Adaptive versus Standard Descent Methods and Robustness Against Adversarial Examples

TL;DR

This paper investigates how the choice of optimization algorithm affects the robustness of machine learning models against adversarial examples, revealing that adaptive methods can lead to less robust solutions than non-adaptive ones.

Contribution

It demonstrates that adaptive optimization algorithms can produce models with worse adversarial robustness and characterizes the loss landscape in adversarial training for linear regression.

Findings

Adaptive algorithms yield less robust models against adversarial attacks.

Non-adaptive methods generally produce more robust classifiers.

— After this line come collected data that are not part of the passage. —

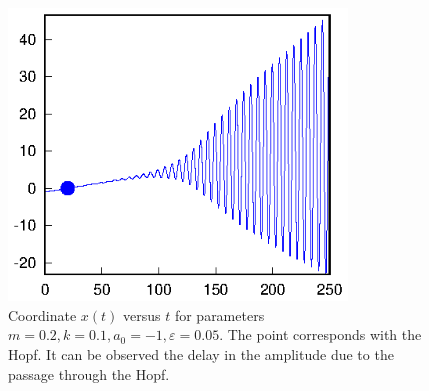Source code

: \documentclass[a4paper,preprint,11pt]{article}
\begin{document}
\begin{figure}[h!]
  \begin{center}
  \includegraphics[width=9cm]{Sp_PWL_dibu1.eps}
  \end{center}
  \caption{Coordinate $x(t)$ versus $t$ for parameters $m=0.2,k=0.1,a_0=-1,\varepsilon=0.05$. The point corresponds with the Hopf. It can be observed the delay in the amplitude due to the passage through the Hopf.}
\end{figure}
\end{document}
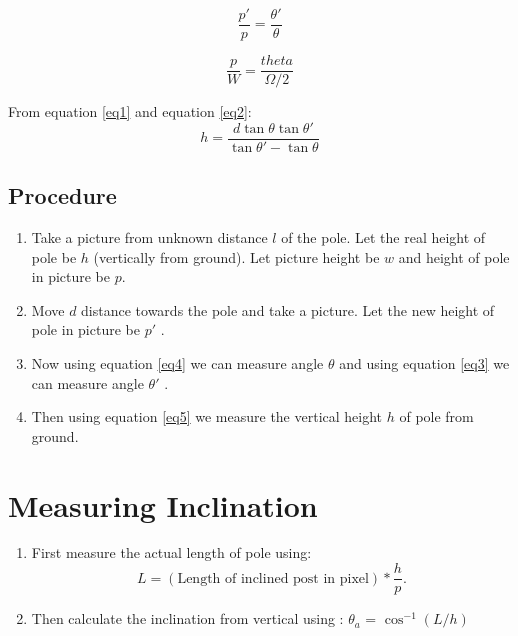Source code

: \documentclass[paper=a4, fontsize=11pt]{scrartcl} %
\begin{document}
\begin{equation} \label{eq3}
  \frac{p'}{p} = \frac{\theta'}{\theta}
\end{equation}

\begin{equation} \label{eq4}
  \frac{p}{W} = \frac{theta}{\Omega/2}
\end{equation}

From equation \ref{eq1} and equation \ref{eq2}:
\begin{equation} \label{eq5}
  h = \frac{d\tan\theta\tan\theta'}{\tan\theta' - \tan\theta}
\end{equation}



\subsection{Procedure}

\begin{enumerate}
\item Take a picture from unknown distance $l$ of the pole. Let the real height of pole be $h$ (vertically from ground). Let picture height be $w$ and height of pole in picture be $p$.
\item Move $d$ distance towards the pole and take a picture. Let the new height of pole in picture be $p'$ .
\item Now using equation \ref{eq4} we can measure angle $\theta$ and using equation \ref{eq3} we can measure angle $\theta'$ .
\item Then using equation \ref{eq5} we measure the vertical height $h$ of pole from ground. 
\end{enumerate}

\section{Measuring Inclination}
\begin{enumerate}
\item First measure the actual length of pole using:\\
\begin{equation}
  L = (\text{Length of inclined post in pixel}) * \frac{h}{p}.
\end{equation}
\item Then calculate the inclination from vertical using : $\theta_a$ = $\cos^{-1}(L/h)$ 
\end{enumerate}
\end{document}

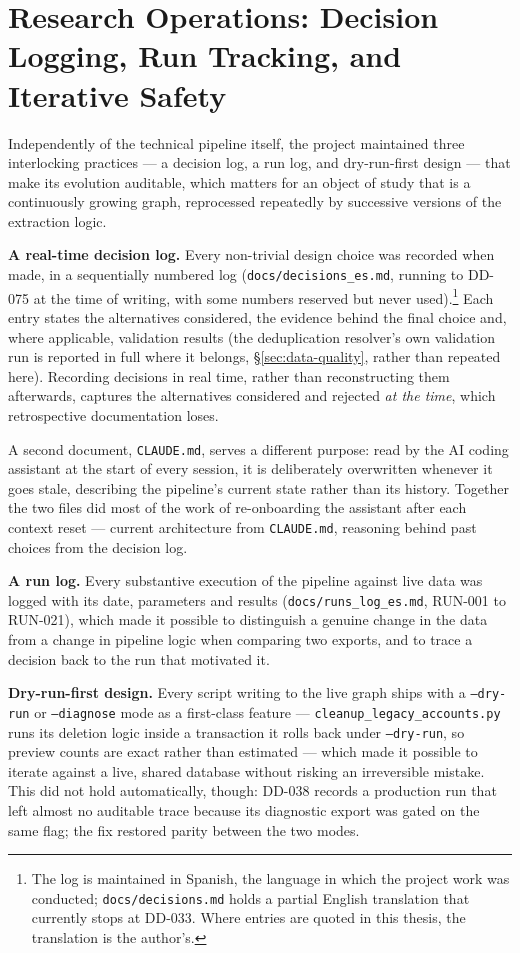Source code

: \documentclass[12pt, a4paper]{report}
\begin{document}
\section{Research Operations: Decision Logging, Run Tracking, and Iterative Safety}
\label{sec:research-ops}

Independently of the technical pipeline itself, the project maintained
three interlocking practices — a decision log, a run log, and
dry-run-first design — that make its evolution auditable, which matters
for an object of study that is a continuously growing graph, reprocessed
repeatedly by successive versions of the extraction logic.

\textbf{A real-time decision log.} Every non-trivial design choice was
recorded when made, in a sequentially numbered log
(\texttt{docs/decisions\_es.md}, running to DD-075 at the time of
writing, with some numbers reserved but never used).\footnote{The log
is maintained in Spanish, the language in which the project work was
conducted; \texttt{docs/decisions.md} holds a partial English
translation that currently stops at DD-033. Where entries are quoted in
this thesis, the translation is the author's.}
Each entry states the alternatives considered, the evidence behind the
final choice and, where applicable, validation results (the
deduplication resolver's own validation run is reported in full where it
belongs, \S\ref{sec:data-quality}, rather than repeated here). Recording
decisions in real time, rather than reconstructing them afterwards,
captures the alternatives considered and rejected \emph{at the time},
which retrospective documentation loses.

A second document, \texttt{CLAUDE.md}, serves a different purpose: read
by the AI coding assistant at the start of every session, it is
deliberately overwritten whenever it goes stale, describing the
pipeline's current state rather than its history. Together the two files
did most of the work of re-onboarding the assistant after each context
reset — current architecture from \texttt{CLAUDE.md}, reasoning behind
past choices from the decision log.

\textbf{A run log.} Every substantive execution of the pipeline against
live data was logged with its date, parameters and results
(\texttt{docs/runs\_log\_es.md}, RUN-001 to RUN-021), which made it
possible to distinguish a genuine change in the data from a change in
pipeline logic when comparing two exports, and to trace a decision back
to the run that motivated it.

\textbf{Dry-run-first design.} Every script writing to the live graph
ships with a \texttt{--dry-run} or \texttt{--diagnose} mode as a
first-class feature — \texttt{cleanup\_legacy\_accounts.py} runs its
deletion logic inside a transaction it rolls back under
\texttt{--dry-run}, so preview counts are exact rather than estimated —
which made it possible to iterate against a live, shared database
without risking an irreversible mistake. This did not hold
automatically, though: DD-038 records a production run that left almost
no auditable trace because its diagnostic export was gated on the same
flag; the fix restored parity between the two modes.
\end{document}
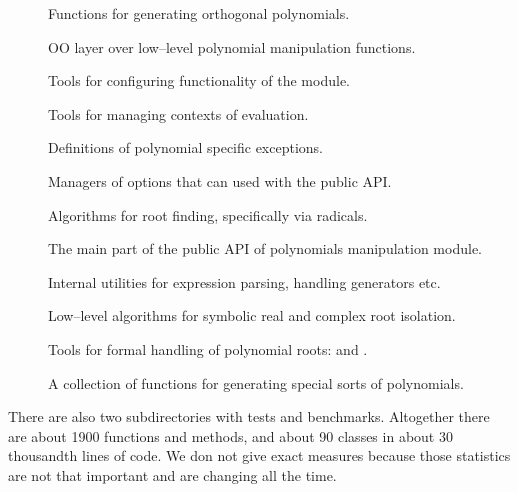 \begin{description}
\item[] \leavevmode
Functions for generating orthogonal polynomials.

\item[] \leavevmode
OO layer over low--level polynomial manipulation functions.

\item[] \leavevmode
Tools for configuring functionality of the module.

\item[] \leavevmode
Tools for managing contexts of evaluation.

\item[] \leavevmode
Definitions of polynomial specific exceptions.

\item[] \leavevmode
Managers of options that can used with the public API.

\item[] \leavevmode
Algorithms for root finding, specifically via radicals.

\item[] \leavevmode
The main part of the public API of polynomials manipulation module.

\item[] \leavevmode
Internal utilities for expression parsing, handling generators etc.

\item[] \leavevmode
Low--level algorithms for symbolic real and complex root isolation.

\item[] \leavevmode
Tools for formal handling of polynomial roots:  and .

\item[] \leavevmode
A collection of functions for generating special sorts of polynomials.

\end{description}

There are also two subdirectories with tests and benchmarks. Altogether there are about 1900
functions and methods, and about 90 classes in about 30 thousandth lines of code. We don not
give exact measures because those statistics are not that important and are changing all the
time.


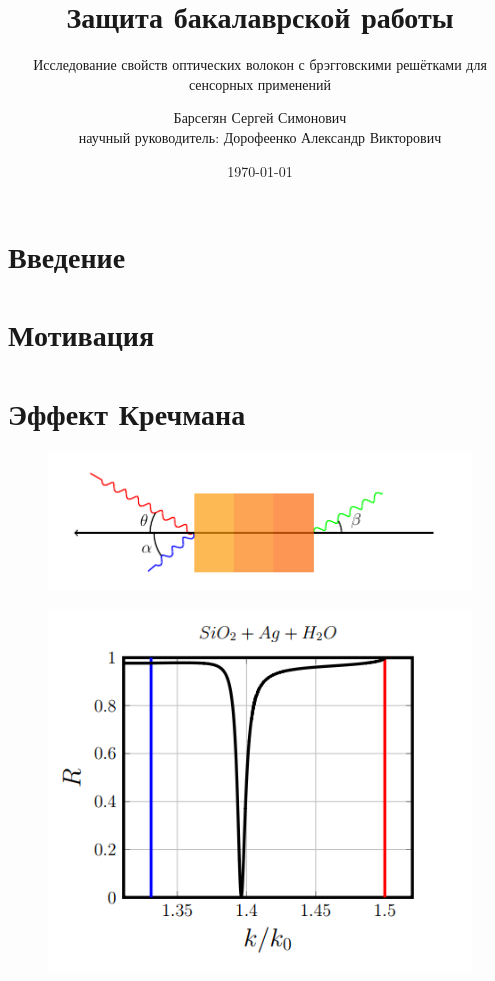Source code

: \documentclass[t]{beamer}  %
\title{Защита бакалаврской работы}
\subtitle{Исследование свойств оптических волокон с брэгговскими решётками для сенсорных применений}
\author[]{Барсегян Сергей Симонович\\[10mm]{\small научный руководитель: Дорофеенко Александр Викторович}}
\date{\today}
\institute[]{Московский физико-технический институт \\ Национальный исследовательский университет}
\begin{document}
\frame[plain]{\titlepage}	%

\section{Введение}
\begin{frame}
	
	
\end{frame}	
\section{Мотивация}
\begin{frame}
	
\end{frame}	
\section{Эффект Кречмана}
\begin{frame}
	\begin{figure}[h]
		\centering
		\includegraphics[width=1.1\linewidth]{screenshot006}
		\caption{}
		\label{fig:screenshot006}
	\end{figure}
\end{frame}

\begin{frame}
	
	\begin{figure}[h]
		\centering
		\includegraphics[width=0.7\linewidth]{screenshot004}
		\caption{}
		\label{fig:screenshot004}
	\end{figure}
	
\end{frame}	
\end{document}
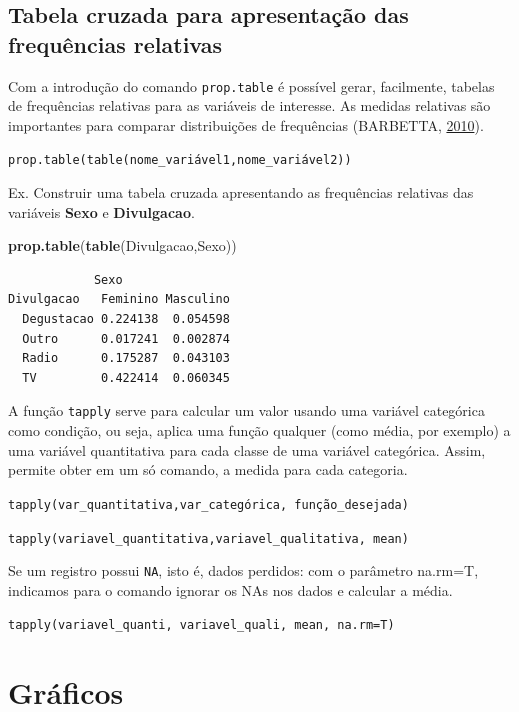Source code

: \documentclass[12pt,brazil,oneside]{book}
\newenvironment{Shaded}{\begin{snugshade}}{\end{snugshade}}
\newcommand{\KeywordTok}[1]{\textcolor[rgb]{0.13,0.29,0.53}{\textbf{#1}}}
\newcommand{\NormalTok}[1]{#1}
\begin{document}
\hypertarget{tabela-cruzada-para-apresentacao-das-frequencias-relativas}{%
\subsection{Tabela cruzada para apresentação das frequências relativas}\label{tabela-cruzada-para-apresentacao-das-frequencias-relativas}}

Com a introdução do comando \texttt{prop.table} é possível gerar, facilmente, tabelas de frequências relativas para as variáveis de interesse. As medidas relativas são importantes para comparar distribuições de frequências (BARBETTA, \protect\hyperlink{ref-barbetta1988}{2010}).

\texttt{prop.table(table(nome\_variável1,nome\_variável2))}

Ex. Construir uma tabela cruzada apresentando as frequências relativas das variáveis \textbf{Sexo} e \textbf{Divulgacao}.

\begin{Shaded}
\begin{Highlighting}[]
\KeywordTok{prop.table}\NormalTok{(}\KeywordTok{table}\NormalTok{(Divulgacao,Sexo))}
\end{Highlighting}
\end{Shaded}

\begin{verbatim}
            Sexo
Divulgacao   Feminino Masculino
  Degustacao 0.224138  0.054598
  Outro      0.017241  0.002874
  Radio      0.175287  0.043103
  TV         0.422414  0.060345
\end{verbatim}

A função \texttt{tapply} serve para calcular um valor usando uma variável categórica como condição, ou seja, aplica uma função qualquer (como média, por exemplo) a uma variável quantitativa para cada classe de uma variável categórica. Assim, permite obter em um só comando, a medida para cada categoria.

\texttt{tapply(var\_quantitativa,var\_categórica,\ função\_desejada)}

\texttt{tapply(variavel\_quantitativa,variavel\_qualitativa,\ mean)}

Se um registro possui \texttt{NA}, isto é, dados perdidos: com o parâmetro na.rm=T, indicamos para o comando ignorar os NAs nos dados e calcular a média.

\texttt{tapply(variavel\_quanti,\ variavel\_quali,\ mean,\ na.rm=T)}

\hypertarget{graficos}{%
\section{Gráficos}\label{graficos}}
\end{document}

The geometry of the loss landscape influences optimization and robustness.

Abstract

Adversarial examples are a pervasive phenomenon of machine learning models where seemingly imperceptible perturbations to the input lead to misclassifications for otherwise statistically accurate models. In this paper we study how the choice of optimization algorithm influences the robustness of the resulting classifier to adversarial examples. Specifically we show an example of a learning problem for which the solution found by adaptive optimization algorithms exhibits qualitatively worse robustness properties against both $L_{2}$- and $L_{\infty}$-adversaries than the solution found by non-adaptive algorithms. Then we fully characterize the geometry of the loss landscape of $L_{2}$-adversarial training in least-squares linear regression. The geometry of the loss landscape is subtle and has important consequences for optimization algorithms. Finally we provide experimental evidence which suggests that non-adaptive methods consistently produce more robust models than adaptive methods.